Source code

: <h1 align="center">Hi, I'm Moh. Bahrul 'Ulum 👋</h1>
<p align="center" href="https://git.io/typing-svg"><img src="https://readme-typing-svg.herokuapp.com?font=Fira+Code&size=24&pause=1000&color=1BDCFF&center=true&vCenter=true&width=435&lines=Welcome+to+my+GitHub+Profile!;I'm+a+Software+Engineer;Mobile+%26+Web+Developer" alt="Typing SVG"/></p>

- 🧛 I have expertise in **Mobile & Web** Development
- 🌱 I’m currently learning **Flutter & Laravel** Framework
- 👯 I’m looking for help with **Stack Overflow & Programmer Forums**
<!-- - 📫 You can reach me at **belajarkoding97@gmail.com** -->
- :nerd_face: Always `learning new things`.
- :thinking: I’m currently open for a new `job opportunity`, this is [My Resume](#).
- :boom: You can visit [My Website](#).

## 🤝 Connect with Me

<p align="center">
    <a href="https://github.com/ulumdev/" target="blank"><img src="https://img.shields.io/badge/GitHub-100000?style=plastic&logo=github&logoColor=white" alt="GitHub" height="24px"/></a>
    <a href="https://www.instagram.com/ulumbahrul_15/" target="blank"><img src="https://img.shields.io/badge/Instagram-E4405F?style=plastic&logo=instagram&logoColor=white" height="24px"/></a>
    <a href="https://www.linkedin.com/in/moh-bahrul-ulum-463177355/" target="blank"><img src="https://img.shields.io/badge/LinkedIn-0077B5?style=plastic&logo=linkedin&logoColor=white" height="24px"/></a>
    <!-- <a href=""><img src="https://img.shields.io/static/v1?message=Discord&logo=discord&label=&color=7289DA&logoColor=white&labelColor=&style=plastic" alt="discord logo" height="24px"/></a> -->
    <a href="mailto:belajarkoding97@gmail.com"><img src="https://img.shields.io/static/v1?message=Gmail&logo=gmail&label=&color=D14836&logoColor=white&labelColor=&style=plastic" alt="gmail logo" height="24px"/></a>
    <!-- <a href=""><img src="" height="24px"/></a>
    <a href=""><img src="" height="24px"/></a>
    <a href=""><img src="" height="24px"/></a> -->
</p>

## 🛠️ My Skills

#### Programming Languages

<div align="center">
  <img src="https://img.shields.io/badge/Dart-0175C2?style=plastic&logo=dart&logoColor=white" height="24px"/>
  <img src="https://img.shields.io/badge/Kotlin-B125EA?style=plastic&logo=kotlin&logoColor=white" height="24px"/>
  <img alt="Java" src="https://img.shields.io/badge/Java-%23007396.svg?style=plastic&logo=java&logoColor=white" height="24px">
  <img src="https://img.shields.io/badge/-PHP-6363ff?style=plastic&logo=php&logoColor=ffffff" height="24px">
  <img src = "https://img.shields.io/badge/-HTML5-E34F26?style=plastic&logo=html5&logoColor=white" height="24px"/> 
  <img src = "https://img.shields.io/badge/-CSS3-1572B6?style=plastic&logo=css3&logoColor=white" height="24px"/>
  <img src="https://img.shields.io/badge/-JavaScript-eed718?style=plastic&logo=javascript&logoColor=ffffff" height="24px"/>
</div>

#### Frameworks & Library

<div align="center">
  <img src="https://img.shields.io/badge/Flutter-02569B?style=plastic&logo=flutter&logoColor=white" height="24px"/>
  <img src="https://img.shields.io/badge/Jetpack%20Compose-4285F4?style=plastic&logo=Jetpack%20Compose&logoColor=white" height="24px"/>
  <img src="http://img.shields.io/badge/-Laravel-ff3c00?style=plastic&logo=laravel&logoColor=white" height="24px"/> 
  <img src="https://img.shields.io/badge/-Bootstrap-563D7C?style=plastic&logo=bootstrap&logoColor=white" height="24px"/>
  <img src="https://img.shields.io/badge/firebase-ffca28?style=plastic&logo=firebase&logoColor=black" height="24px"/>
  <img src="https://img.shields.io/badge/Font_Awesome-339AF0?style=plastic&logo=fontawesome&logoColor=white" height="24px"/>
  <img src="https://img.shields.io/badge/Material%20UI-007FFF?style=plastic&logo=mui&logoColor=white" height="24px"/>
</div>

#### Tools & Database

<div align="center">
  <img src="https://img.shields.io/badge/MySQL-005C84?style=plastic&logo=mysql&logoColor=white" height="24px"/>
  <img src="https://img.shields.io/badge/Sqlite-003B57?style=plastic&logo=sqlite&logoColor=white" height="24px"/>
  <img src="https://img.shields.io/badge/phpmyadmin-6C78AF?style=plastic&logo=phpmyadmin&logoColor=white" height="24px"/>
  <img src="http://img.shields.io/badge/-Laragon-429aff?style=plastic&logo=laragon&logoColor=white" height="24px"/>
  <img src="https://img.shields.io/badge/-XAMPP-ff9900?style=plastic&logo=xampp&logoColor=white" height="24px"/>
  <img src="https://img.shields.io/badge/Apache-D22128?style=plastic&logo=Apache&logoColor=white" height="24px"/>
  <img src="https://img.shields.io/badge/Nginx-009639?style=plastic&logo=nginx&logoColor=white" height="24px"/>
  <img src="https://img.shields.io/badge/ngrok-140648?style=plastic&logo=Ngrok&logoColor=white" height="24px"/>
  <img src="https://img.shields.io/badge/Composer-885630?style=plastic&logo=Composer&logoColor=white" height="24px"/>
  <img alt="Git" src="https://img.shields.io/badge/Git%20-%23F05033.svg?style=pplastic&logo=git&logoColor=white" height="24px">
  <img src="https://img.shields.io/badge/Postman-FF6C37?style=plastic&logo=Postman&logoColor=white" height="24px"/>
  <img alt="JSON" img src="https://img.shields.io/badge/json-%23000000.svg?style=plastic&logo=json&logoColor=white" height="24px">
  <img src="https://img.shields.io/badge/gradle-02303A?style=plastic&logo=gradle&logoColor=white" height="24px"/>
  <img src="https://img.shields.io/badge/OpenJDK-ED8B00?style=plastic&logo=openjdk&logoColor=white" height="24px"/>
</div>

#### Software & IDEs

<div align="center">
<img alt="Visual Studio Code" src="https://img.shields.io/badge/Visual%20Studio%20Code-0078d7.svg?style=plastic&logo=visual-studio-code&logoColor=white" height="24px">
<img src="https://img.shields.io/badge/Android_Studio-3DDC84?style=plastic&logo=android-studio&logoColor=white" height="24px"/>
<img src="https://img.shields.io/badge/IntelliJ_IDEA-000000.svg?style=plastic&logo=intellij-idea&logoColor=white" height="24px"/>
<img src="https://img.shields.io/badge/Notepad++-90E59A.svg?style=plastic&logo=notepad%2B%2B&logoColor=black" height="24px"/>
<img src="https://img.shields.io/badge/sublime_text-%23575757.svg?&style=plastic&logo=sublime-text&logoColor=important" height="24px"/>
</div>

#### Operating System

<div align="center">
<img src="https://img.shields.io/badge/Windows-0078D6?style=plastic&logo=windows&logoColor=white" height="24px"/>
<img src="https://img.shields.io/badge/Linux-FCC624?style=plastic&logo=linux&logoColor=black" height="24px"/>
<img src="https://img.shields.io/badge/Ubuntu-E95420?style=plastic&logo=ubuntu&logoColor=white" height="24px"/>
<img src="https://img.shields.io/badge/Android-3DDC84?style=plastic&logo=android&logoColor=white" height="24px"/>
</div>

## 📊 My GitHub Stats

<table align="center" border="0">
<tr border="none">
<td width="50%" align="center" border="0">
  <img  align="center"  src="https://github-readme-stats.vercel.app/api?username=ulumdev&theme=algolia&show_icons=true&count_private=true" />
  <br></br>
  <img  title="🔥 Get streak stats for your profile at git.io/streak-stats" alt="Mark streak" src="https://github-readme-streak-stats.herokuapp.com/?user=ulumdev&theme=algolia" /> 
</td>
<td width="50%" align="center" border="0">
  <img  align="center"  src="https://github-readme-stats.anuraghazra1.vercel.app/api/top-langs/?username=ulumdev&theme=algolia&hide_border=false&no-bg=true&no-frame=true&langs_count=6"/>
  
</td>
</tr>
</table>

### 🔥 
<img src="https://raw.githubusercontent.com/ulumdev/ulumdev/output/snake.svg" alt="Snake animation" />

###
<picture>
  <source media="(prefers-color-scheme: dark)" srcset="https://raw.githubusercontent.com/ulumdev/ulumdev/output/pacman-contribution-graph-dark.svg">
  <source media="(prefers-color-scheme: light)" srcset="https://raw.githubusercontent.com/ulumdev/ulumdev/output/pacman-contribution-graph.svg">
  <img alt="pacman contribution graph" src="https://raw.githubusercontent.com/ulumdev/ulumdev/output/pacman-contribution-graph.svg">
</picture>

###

== What the task asks ==
Exactly one number should be given, showing how many lines of the material above contain the string "vercel".

== Exercise output ==
2